Developing your L2 solution against Ethereum testnets can be cumbersome - with performance issues, gas and a multitude of unwanted transactions. On top of that, if you are developing a rollup, you might be daunted by the necessity of putting together a private network of execution and consensus nodes.

Thankfully, Kurtosis comes to the rescue! This amazing tool lets you spin up a fully functional Ethereum stack literally in the matter of minutes. Just follow this guide and you should find that running a private Ethereum network inside a TEE is not as scary as it sounds! You are more than welcome to experiment with network design, but to run a simple Ethereum config with Reth and Lighthouse, we suggest running Kurtosis with Ethereum Package and a following network_params.yaml:

# This just adds a single participant execution and consensus node. Add more if you like!
participants:
  - el_type: reth
    el_image: ghcr.io/paradigmxyz/reth    
    cl_type: lighthouse
    cl_image: sigp/lighthouse:latest
# These are some of the most useful additional services, but there is more! Refer to Kurtosis docs
additional_services:
  - blockscout
  - dora
  - prometheus_grafana
# This persists chain data onto Hard Drive instead of keeping it in memory
persistent: true

Should you have any issues with Kurtosis, do not hesitate to jump on their Discord and ask for help. They are very friendly and helpful!

Summary

In this article, I went over several technologies that we use at 𝚝𝟷and briefly hinted on how to put these puzzles together. The result is not only a Reth running inside an Intel TDX Trusted Domain, but actually an entire private Ethereum network!

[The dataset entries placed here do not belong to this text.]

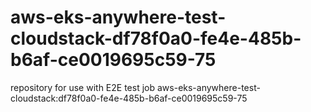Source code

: # aws-eks-anywhere-test-cloudstack-df78f0a0-fe4e-485b-b6af-ce0019695c59-75
repository for use with E2E test job aws-eks-anywhere-test-cloudstack:df78f0a0-fe4e-485b-b6af-ce0019695c59-75
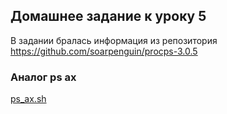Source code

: 
## Домашнее задание к уроку 5

В задании бралась информация из репозитория https://github.com/soarpenguin/procps-3.0.5

### Аналог ps ax

[ps_ax.sh](/files/lesson5/ps_ax.sh)
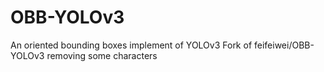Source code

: # OBB-YOLOv3
An oriented bounding boxes implement of YOLOv3
Fork of feifeiwei/OBB-YOLOv3 removing some characters
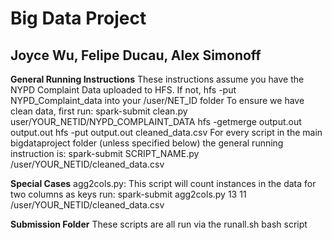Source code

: # Big Data Project
## Joyce Wu, Felipe Ducau, Alex Simonoff

**General Running Instructions**
These instructions assume you have the NYPD Complaint Data uploaded to HFS. If not, hfs -put NYPD_Complaint_data into your /user/NET_ID folder
To ensure we have clean data, first run:
	spark-submit clean.py user/YOUR_NETID/NYPD_COMPLAINT_DATA
	hfs -getmerge output.out output.out
	hfs -put output.out cleaned_data.csv
For every script in the main bigdataproject folder (unless specified below) the general running instruction is:
	spark-submit SCRIPT_NAME.py /user/YOUR_NETID/cleaned_data.csv

**Special Cases**
agg2cols.py:
	This script will count instances in the data for two columns as keys
	run: spark-submit agg2cols.py 13 11 /user/YOUR_NETID/cleaned_data.csv

**Submission Folder**
These scripts are all run via the runall.sh bash script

A key takeaway from this exercise is that developing software using TEEs in 2024 is easier than ever! We just ran an Ethereum network inside TDX in under an hour! Doing the same thing in pure SGX several years ago would be very difficult - or even impossible.

It is true that Intel TDX introduces a slightly wider attack surface compared to the SGX, but for many use cases it is an amazing tradeoff for the insane developer experience it offers.

Fire up your secure and private VM and go crazy!

1

TDX Whitepaper The Intel-TDX architecture is designed to utilize an IntelSGX enclave, called the TD-quoting enclave, to generate the remote attestation for a TD. The CPU would provide a new instruction, SEAMREPORT, to be invoked only by Intel-TDX module and create an evidence structure that is cryptographically bound to the platform hardware for consumption by the TD-quoting enclave.